#### [Action item]
Whenever a line in the entries below includes the string "problems", count that line. Report the total alone.

** Data records follows **

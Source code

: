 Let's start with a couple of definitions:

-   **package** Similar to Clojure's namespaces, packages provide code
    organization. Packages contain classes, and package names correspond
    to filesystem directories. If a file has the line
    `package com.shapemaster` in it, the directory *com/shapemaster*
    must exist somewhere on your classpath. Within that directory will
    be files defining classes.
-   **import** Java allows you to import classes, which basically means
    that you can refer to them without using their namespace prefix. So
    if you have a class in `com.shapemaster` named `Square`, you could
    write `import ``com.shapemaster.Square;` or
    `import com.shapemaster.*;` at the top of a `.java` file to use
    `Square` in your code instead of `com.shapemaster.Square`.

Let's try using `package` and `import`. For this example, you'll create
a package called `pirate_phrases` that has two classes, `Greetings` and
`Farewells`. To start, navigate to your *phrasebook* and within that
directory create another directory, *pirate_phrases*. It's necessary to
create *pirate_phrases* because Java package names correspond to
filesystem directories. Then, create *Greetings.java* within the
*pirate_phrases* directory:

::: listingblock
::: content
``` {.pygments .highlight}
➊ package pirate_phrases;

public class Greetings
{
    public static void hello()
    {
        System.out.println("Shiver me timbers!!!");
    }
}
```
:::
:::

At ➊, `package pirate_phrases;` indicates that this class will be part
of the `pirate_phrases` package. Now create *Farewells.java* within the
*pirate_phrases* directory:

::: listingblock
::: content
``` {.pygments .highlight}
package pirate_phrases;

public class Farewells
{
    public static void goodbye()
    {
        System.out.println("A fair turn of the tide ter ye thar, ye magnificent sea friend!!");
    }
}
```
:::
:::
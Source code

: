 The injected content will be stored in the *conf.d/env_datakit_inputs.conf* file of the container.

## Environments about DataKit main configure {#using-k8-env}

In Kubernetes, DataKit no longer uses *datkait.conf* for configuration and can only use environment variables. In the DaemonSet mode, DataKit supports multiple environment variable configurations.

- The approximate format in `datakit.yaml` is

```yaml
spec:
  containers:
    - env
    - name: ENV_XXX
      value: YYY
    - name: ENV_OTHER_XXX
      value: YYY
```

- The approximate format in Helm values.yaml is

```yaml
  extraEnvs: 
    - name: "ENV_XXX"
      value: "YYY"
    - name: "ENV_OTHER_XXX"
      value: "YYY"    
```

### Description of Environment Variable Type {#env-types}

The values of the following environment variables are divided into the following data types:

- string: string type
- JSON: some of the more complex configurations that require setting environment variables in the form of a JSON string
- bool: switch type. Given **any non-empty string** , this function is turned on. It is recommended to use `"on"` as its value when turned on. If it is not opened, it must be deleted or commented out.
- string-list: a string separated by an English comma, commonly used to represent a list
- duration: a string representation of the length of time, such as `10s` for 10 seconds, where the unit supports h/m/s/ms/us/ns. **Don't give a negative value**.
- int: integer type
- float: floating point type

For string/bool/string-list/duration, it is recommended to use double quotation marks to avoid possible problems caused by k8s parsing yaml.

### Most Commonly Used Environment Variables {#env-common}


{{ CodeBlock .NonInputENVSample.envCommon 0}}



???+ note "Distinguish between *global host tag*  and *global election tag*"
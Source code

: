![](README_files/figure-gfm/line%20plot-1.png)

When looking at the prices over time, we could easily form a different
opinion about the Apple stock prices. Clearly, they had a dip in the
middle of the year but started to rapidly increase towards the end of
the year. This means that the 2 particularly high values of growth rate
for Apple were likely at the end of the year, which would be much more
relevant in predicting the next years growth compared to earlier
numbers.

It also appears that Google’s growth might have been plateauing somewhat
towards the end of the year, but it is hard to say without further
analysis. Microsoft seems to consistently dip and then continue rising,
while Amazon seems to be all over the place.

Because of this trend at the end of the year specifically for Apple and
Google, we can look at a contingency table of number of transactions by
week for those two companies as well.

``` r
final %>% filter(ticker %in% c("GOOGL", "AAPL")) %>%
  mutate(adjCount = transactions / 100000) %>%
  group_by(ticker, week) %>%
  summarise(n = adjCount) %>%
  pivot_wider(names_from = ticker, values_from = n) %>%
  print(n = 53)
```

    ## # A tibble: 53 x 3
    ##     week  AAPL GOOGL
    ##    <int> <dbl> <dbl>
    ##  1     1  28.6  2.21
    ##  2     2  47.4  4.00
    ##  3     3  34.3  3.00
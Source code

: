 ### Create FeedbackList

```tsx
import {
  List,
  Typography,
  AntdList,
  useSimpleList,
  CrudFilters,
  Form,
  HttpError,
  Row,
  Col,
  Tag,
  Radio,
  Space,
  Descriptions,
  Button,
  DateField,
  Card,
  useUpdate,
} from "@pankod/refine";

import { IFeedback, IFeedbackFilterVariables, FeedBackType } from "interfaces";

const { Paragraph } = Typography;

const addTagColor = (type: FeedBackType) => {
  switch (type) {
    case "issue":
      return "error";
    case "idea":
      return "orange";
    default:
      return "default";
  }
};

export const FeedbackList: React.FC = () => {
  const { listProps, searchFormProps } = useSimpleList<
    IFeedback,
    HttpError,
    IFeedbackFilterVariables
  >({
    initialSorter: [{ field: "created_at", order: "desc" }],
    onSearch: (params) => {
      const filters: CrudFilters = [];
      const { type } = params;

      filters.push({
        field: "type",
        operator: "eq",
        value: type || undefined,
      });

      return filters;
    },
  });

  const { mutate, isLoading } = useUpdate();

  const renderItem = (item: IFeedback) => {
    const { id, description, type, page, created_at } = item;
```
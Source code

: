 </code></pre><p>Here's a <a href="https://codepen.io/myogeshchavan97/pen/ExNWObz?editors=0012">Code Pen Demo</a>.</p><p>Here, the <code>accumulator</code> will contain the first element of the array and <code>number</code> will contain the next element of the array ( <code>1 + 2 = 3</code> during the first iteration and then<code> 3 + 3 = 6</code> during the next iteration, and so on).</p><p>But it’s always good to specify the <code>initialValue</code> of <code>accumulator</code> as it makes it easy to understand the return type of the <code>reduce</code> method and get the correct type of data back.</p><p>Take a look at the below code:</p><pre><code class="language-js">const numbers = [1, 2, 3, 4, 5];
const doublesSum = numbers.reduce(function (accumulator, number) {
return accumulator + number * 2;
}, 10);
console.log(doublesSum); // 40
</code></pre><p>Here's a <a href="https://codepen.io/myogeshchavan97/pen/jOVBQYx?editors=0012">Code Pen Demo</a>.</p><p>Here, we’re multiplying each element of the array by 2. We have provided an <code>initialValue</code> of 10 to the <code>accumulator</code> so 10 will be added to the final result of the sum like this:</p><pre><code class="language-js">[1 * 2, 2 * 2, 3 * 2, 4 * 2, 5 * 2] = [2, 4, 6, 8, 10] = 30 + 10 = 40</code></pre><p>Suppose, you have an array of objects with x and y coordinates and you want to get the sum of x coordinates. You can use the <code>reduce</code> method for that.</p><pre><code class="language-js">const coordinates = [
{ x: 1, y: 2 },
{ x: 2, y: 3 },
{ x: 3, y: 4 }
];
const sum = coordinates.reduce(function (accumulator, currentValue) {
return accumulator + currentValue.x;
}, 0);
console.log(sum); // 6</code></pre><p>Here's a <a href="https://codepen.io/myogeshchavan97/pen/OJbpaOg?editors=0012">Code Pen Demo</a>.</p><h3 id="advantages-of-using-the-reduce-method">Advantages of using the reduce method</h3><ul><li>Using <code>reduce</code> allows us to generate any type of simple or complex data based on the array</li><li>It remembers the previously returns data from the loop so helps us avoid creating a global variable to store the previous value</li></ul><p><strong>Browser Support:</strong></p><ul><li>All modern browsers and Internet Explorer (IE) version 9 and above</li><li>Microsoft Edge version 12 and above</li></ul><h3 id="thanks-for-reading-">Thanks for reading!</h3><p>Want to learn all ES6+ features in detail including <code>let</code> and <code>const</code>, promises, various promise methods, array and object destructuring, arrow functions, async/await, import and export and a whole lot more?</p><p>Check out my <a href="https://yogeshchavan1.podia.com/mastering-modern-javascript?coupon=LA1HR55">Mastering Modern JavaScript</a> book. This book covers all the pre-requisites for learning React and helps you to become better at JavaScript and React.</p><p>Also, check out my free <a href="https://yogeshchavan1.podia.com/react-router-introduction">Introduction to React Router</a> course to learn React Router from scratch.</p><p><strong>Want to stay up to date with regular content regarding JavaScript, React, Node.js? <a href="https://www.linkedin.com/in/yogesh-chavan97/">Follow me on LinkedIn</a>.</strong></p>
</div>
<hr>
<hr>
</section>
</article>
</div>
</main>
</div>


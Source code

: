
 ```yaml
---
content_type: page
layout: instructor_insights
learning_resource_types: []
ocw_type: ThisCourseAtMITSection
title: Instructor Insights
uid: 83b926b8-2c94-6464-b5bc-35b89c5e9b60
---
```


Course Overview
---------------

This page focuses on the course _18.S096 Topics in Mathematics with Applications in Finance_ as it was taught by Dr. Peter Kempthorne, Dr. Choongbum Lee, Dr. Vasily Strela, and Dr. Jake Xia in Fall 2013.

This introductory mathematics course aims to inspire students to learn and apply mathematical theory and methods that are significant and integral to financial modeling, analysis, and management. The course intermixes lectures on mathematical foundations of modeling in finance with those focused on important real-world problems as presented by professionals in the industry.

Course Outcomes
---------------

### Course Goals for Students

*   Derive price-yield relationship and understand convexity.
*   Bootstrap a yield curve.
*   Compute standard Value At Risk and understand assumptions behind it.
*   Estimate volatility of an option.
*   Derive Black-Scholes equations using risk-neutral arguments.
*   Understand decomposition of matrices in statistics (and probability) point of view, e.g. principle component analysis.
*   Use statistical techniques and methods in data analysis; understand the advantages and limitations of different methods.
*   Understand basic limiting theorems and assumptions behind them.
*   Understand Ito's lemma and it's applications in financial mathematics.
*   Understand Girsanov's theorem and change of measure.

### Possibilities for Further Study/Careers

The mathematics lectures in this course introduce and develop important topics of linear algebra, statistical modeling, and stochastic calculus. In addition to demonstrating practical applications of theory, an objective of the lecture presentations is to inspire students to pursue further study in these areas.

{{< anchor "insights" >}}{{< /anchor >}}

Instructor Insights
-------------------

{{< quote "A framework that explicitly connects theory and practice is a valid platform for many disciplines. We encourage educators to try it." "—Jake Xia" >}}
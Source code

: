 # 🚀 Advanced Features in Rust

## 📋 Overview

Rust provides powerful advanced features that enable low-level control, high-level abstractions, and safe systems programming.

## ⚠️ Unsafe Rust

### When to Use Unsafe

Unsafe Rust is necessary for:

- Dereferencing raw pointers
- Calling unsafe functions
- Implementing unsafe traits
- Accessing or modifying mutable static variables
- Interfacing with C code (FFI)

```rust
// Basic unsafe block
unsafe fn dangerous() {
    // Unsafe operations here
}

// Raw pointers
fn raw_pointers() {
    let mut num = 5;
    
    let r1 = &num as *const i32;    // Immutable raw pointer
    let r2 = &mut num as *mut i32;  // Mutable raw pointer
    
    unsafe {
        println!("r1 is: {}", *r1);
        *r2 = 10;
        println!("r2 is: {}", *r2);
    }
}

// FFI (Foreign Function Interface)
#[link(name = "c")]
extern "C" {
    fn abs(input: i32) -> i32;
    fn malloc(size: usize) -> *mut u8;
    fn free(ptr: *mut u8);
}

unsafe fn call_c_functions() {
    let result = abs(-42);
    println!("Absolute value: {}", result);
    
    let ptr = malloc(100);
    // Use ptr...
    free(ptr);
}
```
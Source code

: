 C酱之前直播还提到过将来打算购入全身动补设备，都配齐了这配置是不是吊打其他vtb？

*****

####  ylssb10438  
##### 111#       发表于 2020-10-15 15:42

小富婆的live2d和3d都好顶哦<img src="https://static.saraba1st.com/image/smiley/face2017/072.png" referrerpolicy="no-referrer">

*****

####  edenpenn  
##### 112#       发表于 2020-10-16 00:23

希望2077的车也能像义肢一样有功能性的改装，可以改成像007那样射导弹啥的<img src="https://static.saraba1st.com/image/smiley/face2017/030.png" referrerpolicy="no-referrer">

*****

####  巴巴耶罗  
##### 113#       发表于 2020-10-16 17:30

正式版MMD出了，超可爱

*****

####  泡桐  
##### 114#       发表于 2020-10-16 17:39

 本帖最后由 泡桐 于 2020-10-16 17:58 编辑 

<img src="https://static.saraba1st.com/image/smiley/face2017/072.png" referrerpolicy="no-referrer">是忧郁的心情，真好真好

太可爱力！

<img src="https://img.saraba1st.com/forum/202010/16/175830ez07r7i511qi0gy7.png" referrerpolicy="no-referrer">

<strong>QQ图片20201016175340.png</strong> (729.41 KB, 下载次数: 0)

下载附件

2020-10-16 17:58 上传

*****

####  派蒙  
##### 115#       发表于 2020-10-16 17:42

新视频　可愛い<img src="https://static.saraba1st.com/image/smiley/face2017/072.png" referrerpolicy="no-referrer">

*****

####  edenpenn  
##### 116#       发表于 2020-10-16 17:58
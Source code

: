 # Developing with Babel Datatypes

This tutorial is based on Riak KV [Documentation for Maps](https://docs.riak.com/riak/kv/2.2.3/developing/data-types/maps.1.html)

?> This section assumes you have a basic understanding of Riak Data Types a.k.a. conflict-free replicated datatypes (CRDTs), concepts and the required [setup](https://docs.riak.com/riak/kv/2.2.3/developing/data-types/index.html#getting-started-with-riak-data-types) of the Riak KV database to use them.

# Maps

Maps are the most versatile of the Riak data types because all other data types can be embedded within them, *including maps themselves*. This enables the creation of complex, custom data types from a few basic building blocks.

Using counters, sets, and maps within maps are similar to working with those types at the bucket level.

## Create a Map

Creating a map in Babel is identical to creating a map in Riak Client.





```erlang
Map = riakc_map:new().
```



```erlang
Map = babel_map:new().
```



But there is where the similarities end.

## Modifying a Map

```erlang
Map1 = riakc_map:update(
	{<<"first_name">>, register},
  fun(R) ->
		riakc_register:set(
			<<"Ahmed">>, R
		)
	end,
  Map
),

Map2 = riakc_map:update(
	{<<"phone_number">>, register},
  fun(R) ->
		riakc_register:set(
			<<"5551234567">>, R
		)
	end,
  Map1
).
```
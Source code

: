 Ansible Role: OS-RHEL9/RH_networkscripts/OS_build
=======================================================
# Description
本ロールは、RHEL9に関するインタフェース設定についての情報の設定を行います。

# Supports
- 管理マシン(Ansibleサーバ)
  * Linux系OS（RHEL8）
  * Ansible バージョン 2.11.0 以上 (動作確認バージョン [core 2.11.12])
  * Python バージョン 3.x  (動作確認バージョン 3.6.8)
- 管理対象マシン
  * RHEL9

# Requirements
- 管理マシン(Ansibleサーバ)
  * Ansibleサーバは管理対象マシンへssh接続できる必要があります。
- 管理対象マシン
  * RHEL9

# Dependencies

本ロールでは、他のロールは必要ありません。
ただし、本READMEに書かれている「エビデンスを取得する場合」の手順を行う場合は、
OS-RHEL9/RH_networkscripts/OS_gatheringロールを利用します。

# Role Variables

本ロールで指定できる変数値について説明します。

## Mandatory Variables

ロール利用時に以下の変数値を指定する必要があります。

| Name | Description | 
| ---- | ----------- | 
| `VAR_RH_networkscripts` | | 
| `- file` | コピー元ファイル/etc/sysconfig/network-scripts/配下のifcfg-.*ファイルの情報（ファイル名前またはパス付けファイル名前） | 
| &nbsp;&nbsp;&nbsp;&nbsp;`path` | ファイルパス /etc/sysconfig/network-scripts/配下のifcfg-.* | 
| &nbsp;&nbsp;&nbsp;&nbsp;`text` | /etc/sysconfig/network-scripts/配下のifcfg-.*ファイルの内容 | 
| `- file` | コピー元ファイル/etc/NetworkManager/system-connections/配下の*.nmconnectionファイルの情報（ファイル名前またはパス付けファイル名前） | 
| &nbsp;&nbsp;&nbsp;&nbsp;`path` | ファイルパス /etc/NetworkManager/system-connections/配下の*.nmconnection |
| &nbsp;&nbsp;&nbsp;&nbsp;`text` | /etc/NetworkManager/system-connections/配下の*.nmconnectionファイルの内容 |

** End of Data records **

#### [Exercise output]
2